There then followed a period of working in an agency and looking after a studio. I didn’t attempt to interfere with the creative product apart from conceptualising the activity.

Having realised I had an interest in art I started to collect a few bits and pieces. It ended up with me starting the Art-Amis project. The idea was to promote a few artists and at the same time collect some pieces. This went on until 2008.

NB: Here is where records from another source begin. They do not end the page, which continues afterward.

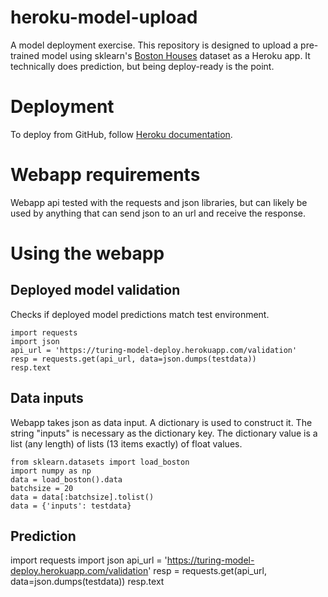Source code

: # heroku-model-upload

A model deployment exercise. This repository is designed to upload a pre-trained model using sklearn's [Boston Houses](https://scipy-lectures.org/packages/scikit-learn/auto_examples/plot_boston_prediction.html) dataset as a Heroku app. It technically does prediction, but being deploy-ready is the point.

# Deployment

To deploy from GitHub, follow [Heroku documentation](https://devcenter.heroku.com/articles/github-integration).

# Webapp requirements

Webapp api tested with the requests and json libraries, but can likely be used by anything that can send json to an url and receive the response.

# Using the webapp

## Deployed model validation

Checks if deployed model predictions match test environment.

 ```
import requests
import json
api_url = 'https://turing-model-deploy.herokuapp.com/validation'
resp = requests.get(api_url, data=json.dumps(testdata))
resp.text
 ```


## Data inputs

Webapp takes json as data input. A dictionary is used to construct it. The string "inputs" is necessary as the dictionary key. The dictionary value is a list (any length) of lists (13 items exactly) of float values.

 ```
from sklearn.datasets import load_boston
import numpy as np
data = load_boston().data
batchsize = 20
data = data[:batchsize].tolist()
data = {'inputs': testdata}
 ```
 
 
 ## Prediction
 
import requests
import json
api_url = 'https://turing-model-deploy.herokuapp.com/validation'
resp = requests.get(api_url, data=json.dumps(testdata))
resp.text 
 
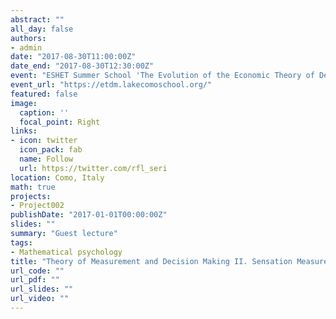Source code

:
 ```yaml
---
abstract: ""
all_day: false
authors:
- admin
date: "2017-08-30T11:00:00Z"
date_end: "2017-08-30T12:30:00Z"
event: "ESHET Summer School 'The Evolution of the Economic Theory of Decision-making', Villa del Grumello, Como (Italy) 28 Aug 2017 – 1 Sep 2017"
event_url: "https://etdm.lakecomoschool.org/"
featured: false
image:
  caption: ''
  focal_point: Right
links:
- icon: twitter
  icon_pack: fab
  name: Follow
  url: https://twitter.com/rfl_seri
location: Como, Italy
math: true
projects:
- Project002
publishDate: "2017-01-01T00:00:00Z"
slides: ""
summary: "Guest lecture"
tags:
- Mathematical psychology
title: "Theory of Measurement and Decision Making II. Sensation Measurement"
url_code: ""
url_pdf: ""
url_slides: ""
url_video: ""
---
```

The third period started in 2006 when I embraced the idea that everybody has a story in them. The story I had was big and it was complex and it would lead to creating a very heavy book which you could kill a burglar with. The book was called BUGZ and it was going to be part of a series of 7 stories. Like Star Wars, this book started in the middle of the story. It was richly illustrated by one of the Art Amis artists. Malcolm Fryer did a splendid job. We got the book into distribution and it sold a couple of thousand. We even started to artwork the prequel but the financial crisis didn’t help the £20.00 selling price. As much as BUGZ looked like a Greek hero in his shiny armour it was not to succeed on the battlefield the world had become.

Survival was the name of the game for the next years, but I convinced myself I had storytelling in the blood. I was going to test myself.

  1. Patricia was developed for a children’s charity, it ended up as 12 small books illustrated.
  2. Anita & The Elephant was written, a trilogy of action adventures set in Mughal India.
  3. Namaste 10 is written…a situation short comedy.

You can see the art from these…the art was overseen by me…but not done by me.

The fourth period started in 2017 I think.

I was given some crayons. I think they were £8.99. I started to doodle. I went to three live art classes at the British Museum, Royal Academy and National Gallery.

I was given charcoal at these venerated institutions.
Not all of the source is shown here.